Like Arch said earlier, buy something old. An ancient Volvo 240 estate will set you back a few hundred quid and be enormously reliable for ever (at least, that's been my experience). They're a bit different, even stylish in a boxy eighties kind of way, fast, comfortable and very roomy. Only about 35 to the gallon, but then you won't lose half its value in depreciation in the first five minutes like you do with a new car.


----------



## twowheelsgood (3 Sep 2007)

Old audi 100/early A6 diesel estate. Even more reliable, add in fuel economy not much worse than a modern supermini, modern, spacious, comfortable interior. Cannot rust as the body is galvanised. Simple, robust engineering (basically just a big VW golf). Unless you want sportscar handling, I can't see a downside of these cars. It even has a fairly classy image for such an old car and 4WD is an option should you need it without an entirely pointless and stupid SUV attached to it. If something expensive breaks, so what, throw it away and get another, your guaranteed not to lose as much as a fairly crappy new car would anyway.
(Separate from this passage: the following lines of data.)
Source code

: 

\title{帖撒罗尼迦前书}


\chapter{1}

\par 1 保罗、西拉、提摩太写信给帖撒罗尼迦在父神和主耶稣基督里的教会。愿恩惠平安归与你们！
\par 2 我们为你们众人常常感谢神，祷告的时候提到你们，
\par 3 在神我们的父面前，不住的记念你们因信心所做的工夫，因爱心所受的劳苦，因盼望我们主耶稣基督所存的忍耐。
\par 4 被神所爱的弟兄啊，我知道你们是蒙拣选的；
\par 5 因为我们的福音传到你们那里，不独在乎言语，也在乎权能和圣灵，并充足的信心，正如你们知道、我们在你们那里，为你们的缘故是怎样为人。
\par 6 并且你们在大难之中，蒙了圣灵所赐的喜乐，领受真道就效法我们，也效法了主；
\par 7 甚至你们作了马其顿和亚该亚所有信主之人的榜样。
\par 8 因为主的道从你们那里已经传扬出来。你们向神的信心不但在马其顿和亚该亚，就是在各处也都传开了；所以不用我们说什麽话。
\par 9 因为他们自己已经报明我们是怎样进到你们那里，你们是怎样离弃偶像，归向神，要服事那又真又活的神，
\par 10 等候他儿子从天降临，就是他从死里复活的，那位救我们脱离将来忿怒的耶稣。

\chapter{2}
I've owned several Audi 100s including one that cost £800 and ran for nearly 6 years for the cost of a £12 wheel bearing. I was almost praying for it to fail the MOT in the end just so I had a reason to replace it. But no, give or take the odd lightbulb... I finally sold it for £500 when I left the country. 

It's one of only two cars I've owned, I wish I still had. (the other was a Rover P6 3500, which is an amazing drive for a now 45 year old design - and I've owned a fair few BMWs, Mercedes, Audis etc.).


----------



## ratty2k (3 Sep 2007)

bonj said:


> wiggle don't sell the one i've got which is this.



Cheers!! I reckon I'd be able to knock something similar up myself. Well works quiet these days! They can pay for the material and the effort for machining and welding.

The mechanic at the LBS says he has some old quick release hubs I can have- so theres the axles and clamps sorted. Just need some ally box and brackets making. YEY!!!


----------



## sheddy (10 Sep 2007)

Berlingo ?


----------



## Hover Fly (10 Sep 2007)

sheddy said:


> Berlingo ?



They rot your teeth.


----------